Since the 1980s, the introduction of hip hop and electro music brought street art to the UK on a large scale. This was further expanded with the introduction of custom may spray paint which allowed artists to create even more artistic and experimental graffiti. Notably, Banksy is arguably one of the most famous graffiti artists in the UK, but it was the crews such as DryBreadZ who first gained recognition. Examples of UK graffiti artists include: Banksy, Stik, Inkie and My Dog Sighs.

Graffiti was not considered a credible form of art until the 2000s with the likes of Alex Martinez spreading awareness of this new type of art form. As a result of this art collectors began to get street artists to do commissioned pieces of art for them which lead to graffiti becoming a viable option for street artists to earn some money.

Penalties  
When the criminal damage caused by the graffiti exceeds £5,000 the maximum penalty for individuals aged 18 or more is 10 years imprisonment and the maximum penalty for people ages between 12 and 17 is a detention and training order up to 24 months. Alternatively if the damage is less than £5,000 the maximum sentence possible is 3 months imprisonment or a total fine of £2,500 for adults. The Anti-social Behaviour Act 2003 allows police community support officers an alternative remedy by allowing them to issue penalty notices of £50.

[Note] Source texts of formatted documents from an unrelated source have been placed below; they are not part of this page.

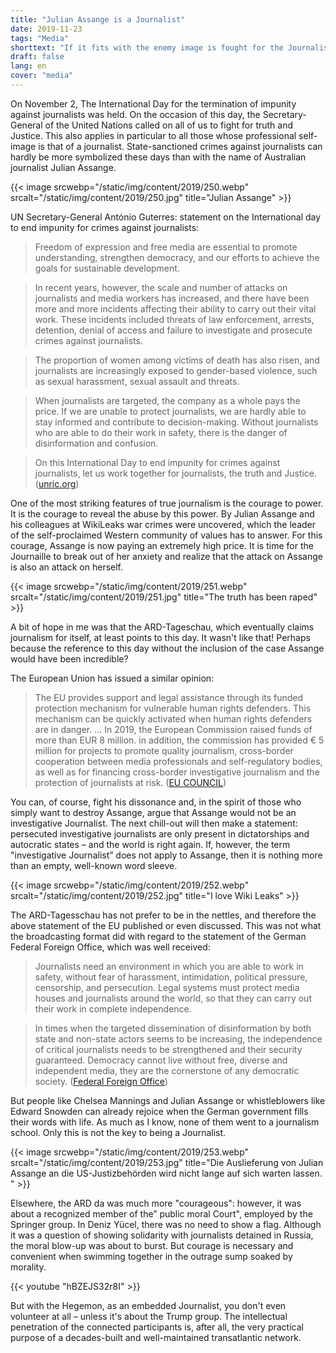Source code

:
 ```yaml
---
title: "Julian Assange is a Journalist"
date: 2019-11-23
tags: "Media"
shorttext: "If it fits with the enemy image is fought for the Journalist, the Journalist attacks the Western world image of being better he is enemy to politics and media."
draft: false
lang: en
cover: "media"
---
```


On November 2, The International Day for the termination of impunity against journalists was held. On the occasion of this day, the Secretary-General of the United Nations called on all of us to fight for truth and Justice. This also applies in particular to all those whose professional self-image is that of a journalist. State-sanctioned crimes against journalists can hardly be more symbolized these days than with the name of Australian journalist Julian Assange.

{{< image srcwebp="/static/img/content/2019/250.webp" srcalt="/static/img/content/2019/250.jpg" title="Julian Assange" >}}

UN Secretary-General António Guterres: statement on the International day to end impunity for crimes against journalists:

> Freedom of expression and free media are essential to promote understanding, strengthen democracy, and our efforts to achieve the goals for sustainable development.

> In recent years, however, the scale and number of attacks on journalists and media workers has increased, and there have been more and more incidents affecting their ability to carry out their vital work. These incidents included threats of law enforcement, arrests, detention, denial of access and failure to investigate and prosecute crimes against journalists.

> The proportion of women among victims of death has also risen, and journalists are increasingly exposed to gender-based violence, such as sexual harassment, sexual assault and threats.

> When journalists are targeted, the company as a whole pays the price. If we are unable to protect journalists, we are hardly able to stay informed and contribute to decision-making. Without journalists who are able to do their work in safety, there is the danger of disinformation and confusion.

> On this International Day to end impunity for crimes against journalists, let us work together for journalists, the truth and Justice. ([unric.org](https://www.unric.org/de/pressemitteilungen/28786-un-generalsekretaer-antonio-guterres-erklaerung-zum-internationalen-tag-zur-beendigung-der-straflosigkeit-fuer-verbrechen-gegen-journalisten-2-november "UN-Generalsekretär António Guterres: Erklärung zum Internationalen Tag zur Beendigung der Straflosigkeit für Verbrechen gegen Journalisten, 2. Novembe"))

One of the most striking features of true journalism is the courage to power. It is the courage to reveal the abuse by this power. By Julian Assange and his colleagues at WikiLeaks war crimes were uncovered, which the leader of the self-proclaimed Western community of values has to answer. For this courage, Assange is now paying an extremely high price. It is time for the Journaille to break out of her anxiety and realize that the attack on Assange is also an attack on herself.

{{< image srcwebp="/static/img/content/2019/251.webp" srcalt="/static/img/content/2019/251.jpg" title="The truth has been raped" >}}

A bit of hope in me was that the ARD-Tageschau, which eventually claims journalism for itself, at least points to this day. It wasn't like that! Perhaps because the reference to this day without the inclusion of the case Assange would have been incredible?

The European Union has issued a similar opinion:

> The EU provides support and legal assistance through its funded protection mechanism for vulnerable human rights defenders. This mechanism can be quickly activated when human rights defenders are in danger. ... In 2019, the European Commission raised funds of more than EUR 8 million.  in addition, the commission has provided € 5 million for projects to promote quality journalism, cross-border cooperation between media professionals and self-regulatory bodies, as well as for financing cross-border investigative journalism and the protection of journalists at risk. ([EU COUNCIL](https://www.consilium.europa.eu/de/press/press-releases/2019/10/31/declaration-by-the-high-representative-on-behalf-of-the-eu-on-the-occasion-of-the-international-day-to-end-impunity-for-crimes-against-journalists-2nd-november-2019/ "Erklärung der Hohen Vertreterin im Namen der EU zum Internationalen Tag zur Beendigung der Straflosigkeit für Verbrechen gegen Journalisten – 2. November 20"))

You can, of course, fight his dissonance and, in the spirit of those who simply want to destroy Assange, argue that Assange would not be an investigative Journalist. The next chill-out will then make a statement: persecuted investigative journalists are only present in dictatorships and autocratic states – and the world is right again. If, however, the term "investigative Journalist” does not apply to Assange, then it is nothing more than an empty, well-known word sleeve.

{{< image srcwebp="/static/img/content/2019/252.webp" srcalt="/static/img/content/2019/252.jpg" title="I love Wiki Leaks" >}}

The ARD-Tagesschau has not prefer to be in the nettles, and therefore the above statement of the EU published or even discussed. This was not what the broadcasting format did with regard to the statement of the German Federal Foreign Office, which was well received:

> Journalists need an environment in which you are able to work in safety, without fear of harassment, intimidation, political pressure, censorship, and persecution. Legal systems must protect media houses and journalists around the world, so that they can carry out their work in complete independence.

> In times when the targeted dissemination of disinformation by both state and non-state actors seems to be increasing, the independence of critical journalists needs to be strengthened and their security guaranteed. Democracy cannot live without free, diverse and independent media, they are the cornerstone of any democratic society. ([Federal Foreign Office](https://www.auswaertiges-amt.de/de/newsroom/tag-straflosigkeit-verbrechen-journalisten/2262502 "Menschenrechtsbeauftragte Kofler zum Internationalen Tag gegen Straflosigkeit für Verbrechen an Journalisten"))

But people like Chelsea Mannings and Julian Assange or whistleblowers like Edward Snowden can already rejoice when the German government fills their words with life. As much as I know, none of them went to a journalism school. Only this is not the key to being a Journalist.

{{< image srcwebp="/static/img/content/2019/253.webp" srcalt="/static/img/content/2019/253.jpg" title="Die Auslieferung von Julian Assange an die US-Justizbehörden wird nicht lange auf sich warten lassen. " >}}

Elsewhere, the ARD da was much more "courageous": however, it was about a recognized member of the” public moral Court", employed by the Springer group. In Deniz Yücel, there was no need to show a flag. Although it was a question of showing solidarity with journalists detained in Russia, the moral blow-up was about to burst. But courage is necessary and convenient when swimming together in the outrage sump soaked by morality.

{{< youtube "hBZEJS32r8I" >}}

But with the Hegemon, as an embedded Journalist, you don't even volunteer at all – unless it's about the Trump group. The intellectual penetration of the connected participants is, after all, the very practical purpose of a decades-built and well-maintained transatlantic network.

An example of this UK punishment is the case of Tom Collister. Collister belonged to a gang of graffiti artists who were carrying out acts of vandalism across South London, mainly on trains and at stations. He was said to be linked to the tags SKEAMS, SKEAMZ, SKEAM and FDC. In October 2008 Collister was given a 30-month sentence for his crimes after pleading guilty to conspiracy to commit criminal damage. He was sentenced along with the other three members of his gang, Darren Austin, who was given 18 months; William Setzdemspey, who was given 15 months; and Joshua Phiel who was given 12 months. All four members were initially taken to HMP Wandsworth, however in January 2009 Collister was transferred to Camp Hill Prison, making it much harder for his family to support him, while his co-defendants remained in Wandsworth. In February 2009 Collister's sentencing appeal was heard in London and the sentence was reduced by 10 months therefore meaning he was now only to serve 20 months. He was said to be severely distressed when he was told he would be returning to Camp Hill Prison to complete the remainder of his sentence and was found dead just four days later. A statement from the inquest jury at the Coroner's Court in the Isle of Wight released their verdict claiming that there were several failures in the Prison's care system provided to Collister. The jury found many issues in the prison's supervision on the night of Collister's death. There was a lack of supervision resulting in lack of prisoner safety on the wing, the officer who found Collister did not have adequate training to deal with such an emergency situation, with no sense of how to react to suspected suicide or self-harm. They also lacked sufficient resuscitation and first-aid training. Collister's family believed that he had not intended to take his own life, it was a suspected cry for help that had gone severely wrong.